LISTED ENTRIES
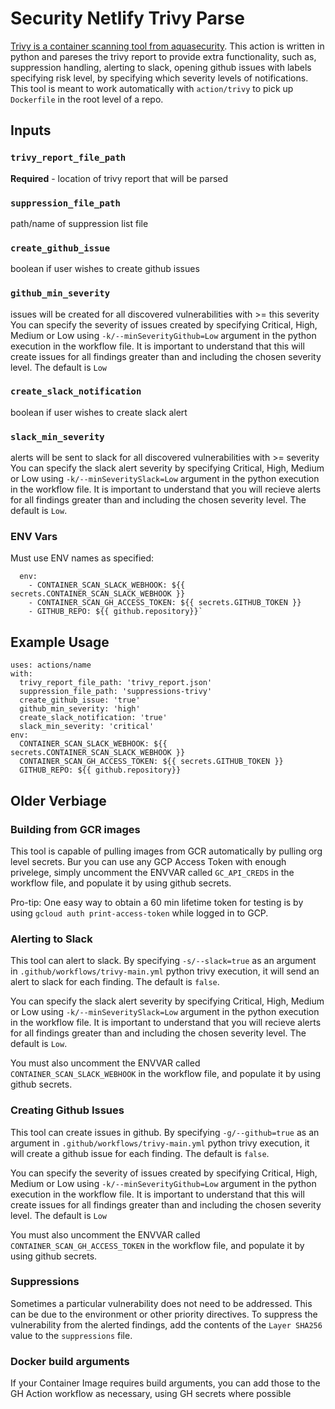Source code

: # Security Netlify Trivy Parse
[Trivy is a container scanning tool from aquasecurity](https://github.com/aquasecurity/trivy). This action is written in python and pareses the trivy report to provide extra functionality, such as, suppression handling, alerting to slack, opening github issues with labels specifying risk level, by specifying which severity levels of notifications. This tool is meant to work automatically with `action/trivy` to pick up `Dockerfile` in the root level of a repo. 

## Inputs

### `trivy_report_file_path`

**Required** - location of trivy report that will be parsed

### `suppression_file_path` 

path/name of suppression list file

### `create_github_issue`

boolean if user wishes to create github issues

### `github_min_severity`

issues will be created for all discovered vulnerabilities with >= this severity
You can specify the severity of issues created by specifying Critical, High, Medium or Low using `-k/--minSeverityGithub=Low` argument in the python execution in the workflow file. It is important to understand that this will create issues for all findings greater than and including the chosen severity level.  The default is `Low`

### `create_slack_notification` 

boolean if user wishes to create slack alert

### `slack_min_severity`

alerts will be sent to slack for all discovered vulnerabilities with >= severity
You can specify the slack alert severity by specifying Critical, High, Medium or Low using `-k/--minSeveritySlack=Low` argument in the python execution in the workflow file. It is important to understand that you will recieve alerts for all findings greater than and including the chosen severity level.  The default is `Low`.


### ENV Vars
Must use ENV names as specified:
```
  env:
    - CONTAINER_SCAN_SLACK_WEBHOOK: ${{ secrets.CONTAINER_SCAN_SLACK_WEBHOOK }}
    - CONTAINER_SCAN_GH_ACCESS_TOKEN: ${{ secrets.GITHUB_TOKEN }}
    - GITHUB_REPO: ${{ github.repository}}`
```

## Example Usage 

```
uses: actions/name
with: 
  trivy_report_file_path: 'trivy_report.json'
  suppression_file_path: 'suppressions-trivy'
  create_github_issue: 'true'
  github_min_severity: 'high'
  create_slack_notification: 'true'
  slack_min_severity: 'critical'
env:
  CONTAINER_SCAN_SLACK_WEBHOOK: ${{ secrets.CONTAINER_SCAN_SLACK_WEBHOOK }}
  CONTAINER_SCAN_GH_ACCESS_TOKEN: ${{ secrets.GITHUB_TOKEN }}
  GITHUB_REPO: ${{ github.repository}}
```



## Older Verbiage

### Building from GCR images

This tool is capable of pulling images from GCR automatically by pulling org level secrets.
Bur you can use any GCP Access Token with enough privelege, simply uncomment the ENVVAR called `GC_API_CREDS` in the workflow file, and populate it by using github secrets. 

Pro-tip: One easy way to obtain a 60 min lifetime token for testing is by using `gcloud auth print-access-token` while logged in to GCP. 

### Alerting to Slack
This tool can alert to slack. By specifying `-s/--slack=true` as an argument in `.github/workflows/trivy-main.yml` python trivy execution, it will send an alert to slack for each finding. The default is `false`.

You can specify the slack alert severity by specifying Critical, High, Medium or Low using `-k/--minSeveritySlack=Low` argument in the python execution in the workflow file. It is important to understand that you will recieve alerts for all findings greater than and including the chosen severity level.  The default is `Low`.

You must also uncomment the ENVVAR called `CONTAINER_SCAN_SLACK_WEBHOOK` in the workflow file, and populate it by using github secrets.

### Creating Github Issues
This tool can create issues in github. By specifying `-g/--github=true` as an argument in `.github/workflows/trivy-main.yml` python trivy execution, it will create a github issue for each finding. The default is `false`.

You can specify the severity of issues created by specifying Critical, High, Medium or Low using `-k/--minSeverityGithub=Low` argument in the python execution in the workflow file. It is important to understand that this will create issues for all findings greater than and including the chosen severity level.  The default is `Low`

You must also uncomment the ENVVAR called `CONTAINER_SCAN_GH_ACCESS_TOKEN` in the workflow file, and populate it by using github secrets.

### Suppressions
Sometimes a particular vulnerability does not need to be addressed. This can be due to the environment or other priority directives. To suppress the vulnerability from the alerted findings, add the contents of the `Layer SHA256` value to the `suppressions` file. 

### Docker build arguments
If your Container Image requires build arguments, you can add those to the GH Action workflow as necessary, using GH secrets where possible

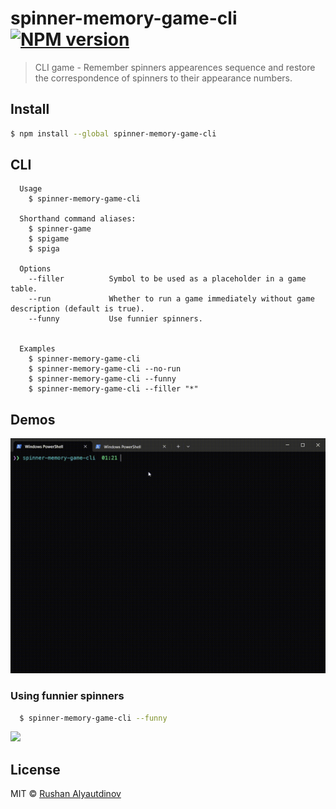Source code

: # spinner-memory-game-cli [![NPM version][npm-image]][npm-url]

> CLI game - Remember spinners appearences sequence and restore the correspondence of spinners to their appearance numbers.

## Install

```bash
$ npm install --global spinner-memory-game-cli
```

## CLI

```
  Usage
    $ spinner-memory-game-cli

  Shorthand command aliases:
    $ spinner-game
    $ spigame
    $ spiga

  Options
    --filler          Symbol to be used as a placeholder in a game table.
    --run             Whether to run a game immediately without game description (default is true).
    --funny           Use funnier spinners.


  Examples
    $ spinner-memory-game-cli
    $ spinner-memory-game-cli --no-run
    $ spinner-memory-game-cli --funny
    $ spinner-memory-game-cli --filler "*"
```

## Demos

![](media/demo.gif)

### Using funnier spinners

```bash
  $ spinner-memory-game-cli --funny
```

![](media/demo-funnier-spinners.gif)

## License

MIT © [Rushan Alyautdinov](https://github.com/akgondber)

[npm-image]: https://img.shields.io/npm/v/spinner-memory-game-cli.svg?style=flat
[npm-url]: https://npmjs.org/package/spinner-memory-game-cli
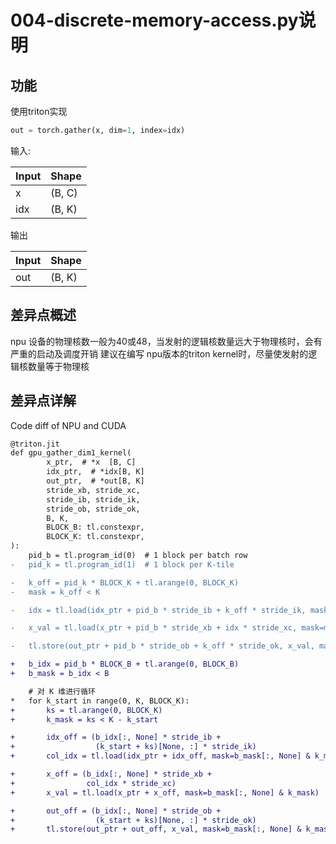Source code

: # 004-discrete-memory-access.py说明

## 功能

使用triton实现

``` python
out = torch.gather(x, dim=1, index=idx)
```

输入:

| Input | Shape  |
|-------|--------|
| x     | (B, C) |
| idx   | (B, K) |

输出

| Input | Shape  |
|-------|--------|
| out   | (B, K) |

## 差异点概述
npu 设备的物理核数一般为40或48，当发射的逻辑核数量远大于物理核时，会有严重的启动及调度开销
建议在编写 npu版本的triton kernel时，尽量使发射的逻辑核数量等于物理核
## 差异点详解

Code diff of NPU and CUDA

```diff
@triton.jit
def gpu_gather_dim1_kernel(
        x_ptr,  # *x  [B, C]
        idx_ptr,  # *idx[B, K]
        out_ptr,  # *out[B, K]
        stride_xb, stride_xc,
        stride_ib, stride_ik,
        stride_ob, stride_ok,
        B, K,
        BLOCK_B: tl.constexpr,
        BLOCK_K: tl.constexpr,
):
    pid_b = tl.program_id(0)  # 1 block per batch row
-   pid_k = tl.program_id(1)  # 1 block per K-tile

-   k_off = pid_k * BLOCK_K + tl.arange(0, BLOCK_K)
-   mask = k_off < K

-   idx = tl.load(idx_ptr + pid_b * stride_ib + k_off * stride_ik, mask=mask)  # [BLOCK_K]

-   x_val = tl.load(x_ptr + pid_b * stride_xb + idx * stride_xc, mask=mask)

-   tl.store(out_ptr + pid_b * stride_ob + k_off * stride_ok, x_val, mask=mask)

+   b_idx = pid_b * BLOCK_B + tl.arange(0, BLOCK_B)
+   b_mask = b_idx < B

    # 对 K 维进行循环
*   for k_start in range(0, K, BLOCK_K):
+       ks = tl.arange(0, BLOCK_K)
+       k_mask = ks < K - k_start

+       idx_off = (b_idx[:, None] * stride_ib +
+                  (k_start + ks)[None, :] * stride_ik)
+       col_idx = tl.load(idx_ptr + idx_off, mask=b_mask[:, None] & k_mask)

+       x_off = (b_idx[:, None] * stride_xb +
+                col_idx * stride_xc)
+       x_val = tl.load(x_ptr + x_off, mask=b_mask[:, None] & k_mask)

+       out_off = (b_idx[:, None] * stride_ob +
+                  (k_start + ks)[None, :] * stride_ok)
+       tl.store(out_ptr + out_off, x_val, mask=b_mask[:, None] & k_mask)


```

WHAT IS BEING ASKED
Each line above gets copied exactly; leave the pictures out.

SOLUTION TO THE EXERCISE
Source code

: # Security Netlify Trivy Parse
[Trivy is a container scanning tool from aquasecurity](https://github.com/aquasecurity/trivy). This action is written in python and pareses the trivy report to provide extra functionality, such as, suppression handling, alerting to slack, opening github issues with labels specifying risk level, by specifying which severity levels of notifications. This tool is meant to work automatically with `action/trivy` to pick up `Dockerfile` in the root level of a repo. 

## Inputs

### `trivy_report_file_path`

**Required** - location of trivy report that will be parsed

### `suppression_file_path` 

path/name of suppression list file

### `create_github_issue`

boolean if user wishes to create github issues

### `github_min_severity`

issues will be created for all discovered vulnerabilities with >= this severity
You can specify the severity of issues created by specifying Critical, High, Medium or Low using `-k/--minSeverityGithub=Low` argument in the python execution in the workflow file. It is important to understand that this will create issues for all findings greater than and including the chosen severity level.  The default is `Low`

### `create_slack_notification` 

boolean if user wishes to create slack alert

### `slack_min_severity`

alerts will be sent to slack for all discovered vulnerabilities with >= severity
You can specify the slack alert severity by specifying Critical, High, Medium or Low using `-k/--minSeveritySlack=Low` argument in the python execution in the workflow file. It is important to understand that you will recieve alerts for all findings greater than and including the chosen severity level.  The default is `Low`.


### ENV Vars
Must use ENV names as specified:
```
  env:
    - CONTAINER_SCAN_SLACK_WEBHOOK: ${{ secrets.CONTAINER_SCAN_SLACK_WEBHOOK }}
    - CONTAINER_SCAN_GH_ACCESS_TOKEN: ${{ secrets.GITHUB_TOKEN }}
    - GITHUB_REPO: ${{ github.repository}}`
```

## Example Usage 

```
uses: actions/name
with: 
  trivy_report_file_path: 'trivy_report.json'
  suppression_file_path: 'suppressions-trivy'
  create_github_issue: 'true'
  github_min_severity: 'high'
  create_slack_notification: 'true'
  slack_min_severity: 'critical'
env:
  CONTAINER_SCAN_SLACK_WEBHOOK: ${{ secrets.CONTAINER_SCAN_SLACK_WEBHOOK }}
  CONTAINER_SCAN_GH_ACCESS_TOKEN: ${{ secrets.GITHUB_TOKEN }}
  GITHUB_REPO: ${{ github.repository}}
```



## Older Verbiage

### Building from GCR images

This tool is capable of pulling images from GCR automatically by pulling org level secrets.
Bur you can use any GCP Access Token with enough privelege, simply uncomment the ENVVAR called `GC_API_CREDS` in the workflow file, and populate it by using github secrets. 

Pro-tip: One easy way to obtain a 60 min lifetime token for testing is by using `gcloud auth print-access-token` while logged in to GCP. 

### Alerting to Slack
This tool can alert to slack. By specifying `-s/--slack=true` as an argument in `.github/workflows/trivy-main.yml` python trivy execution, it will send an alert to slack for each finding. The default is `false`.

You can specify the slack alert severity by specifying Critical, High, Medium or Low using `-k/--minSeveritySlack=Low` argument in the python execution in the workflow file. It is important to understand that you will recieve alerts for all findings greater than and including the chosen severity level.  The default is `Low`.

You must also uncomment the ENVVAR called `CONTAINER_SCAN_SLACK_WEBHOOK` in the workflow file, and populate it by using github secrets.

### Creating Github Issues
This tool can create issues in github. By specifying `-g/--github=true` as an argument in `.github/workflows/trivy-main.yml` python trivy execution, it will create a github issue for each finding. The default is `false`.

You can specify the severity of issues created by specifying Critical, High, Medium or Low using `-k/--minSeverityGithub=Low` argument in the python execution in the workflow file. It is important to understand that this will create issues for all findings greater than and including the chosen severity level.  The default is `Low`

You must also uncomment the ENVVAR called `CONTAINER_SCAN_GH_ACCESS_TOKEN` in the workflow file, and populate it by using github secrets.

### Suppressions
Sometimes a particular vulnerability does not need to be addressed. This can be due to the environment or other priority directives. To suppress the vulnerability from the alerted findings, add the contents of the `Layer SHA256` value to the `suppressions` file. 

### Docker build arguments
If your Container Image requires build arguments, you can add those to the GH Action workflow as necessary, using GH secrets where possible

Source code

: # spinner-memory-game-cli [![NPM version][npm-image]][npm-url]

> CLI game - Remember spinners appearences sequence and restore the correspondence of spinners to their appearance numbers.

## Install

```bash
$ npm install --global spinner-memory-game-cli
```

## CLI

```
  Usage
    $ spinner-memory-game-cli

  Shorthand command aliases:
    $ spinner-game
    $ spigame
    $ spiga

  Options
    --filler          Symbol to be used as a placeholder in a game table.
    --run             Whether to run a game immediately without game description (default is true).
    --funny           Use funnier spinners.


  Examples
    $ spinner-memory-game-cli
    $ spinner-memory-game-cli --no-run
    $ spinner-memory-game-cli --funny
    $ spinner-memory-game-cli --filler "*"
```

## Demos

![](media/demo.gif)

### Using funnier spinners

```bash
  $ spinner-memory-game-cli --funny
```

![](media/demo-funnier-spinners.gif)

## License

MIT © [Rushan Alyautdinov](https://github.com/akgondber)

[npm-image]: https://img.shields.io/npm/v/spinner-memory-game-cli.svg?style=flat
[npm-url]: https://npmjs.org/package/spinner-memory-game-cli
Source code

: # 004-discrete-memory-access.py说明

## 功能

使用triton实现

``` python
out = torch.gather(x, dim=1, index=idx)
```

输入:

| Input | Shape  |
|-------|--------|
| x     | (B, C) |
| idx   | (B, K) |

输出

| Input | Shape  |
|-------|--------|
| out   | (B, K) |

## 差异点概述
npu 设备的物理核数一般为40或48，当发射的逻辑核数量远大于物理核时，会有严重的启动及调度开销
建议在编写 npu版本的triton kernel时，尽量使发射的逻辑核数量等于物理核
## 差异点详解

Code diff of NPU and CUDA

```diff
@triton.jit
def gpu_gather_dim1_kernel(
        x_ptr,  # *x  [B, C]
        idx_ptr,  # *idx[B, K]
        out_ptr,  # *out[B, K]
        stride_xb, stride_xc,
        stride_ib, stride_ik,
        stride_ob, stride_ok,
        B, K,
        BLOCK_B: tl.constexpr,
        BLOCK_K: tl.constexpr,
):
    pid_b = tl.program_id(0)  # 1 block per batch row
-   pid_k = tl.program_id(1)  # 1 block per K-tile

-   k_off = pid_k * BLOCK_K + tl.arange(0, BLOCK_K)
-   mask = k_off < K

-   idx = tl.load(idx_ptr + pid_b * stride_ib + k_off * stride_ik, mask=mask)  # [BLOCK_K]

-   x_val = tl.load(x_ptr + pid_b * stride_xb + idx * stride_xc, mask=mask)

-   tl.store(out_ptr + pid_b * stride_ob + k_off * stride_ok, x_val, mask=mask)

+   b_idx = pid_b * BLOCK_B + tl.arange(0, BLOCK_B)
+   b_mask = b_idx < B

    # 对 K 维进行循环
*   for k_start in range(0, K, BLOCK_K):
+       ks = tl.arange(0, BLOCK_K)
+       k_mask = ks < K - k_start

+       idx_off = (b_idx[:, None] * stride_ib +
+                  (k_start + ks)[None, :] * stride_ik)
+       col_idx = tl.load(idx_ptr + idx_off, mask=b_mask[:, None] & k_mask)

+       x_off = (b_idx[:, None] * stride_xb +
+                col_idx * stride_xc)
+       x_val = tl.load(x_ptr + x_off, mask=b_mask[:, None] & k_mask)

+       out_off = (b_idx[:, None] * stride_ob +
+                  (k_start + ks)[None, :] * stride_ok)
+       tl.store(out_ptr + out_off, x_val, mask=b_mask[:, None] & k_mask)


```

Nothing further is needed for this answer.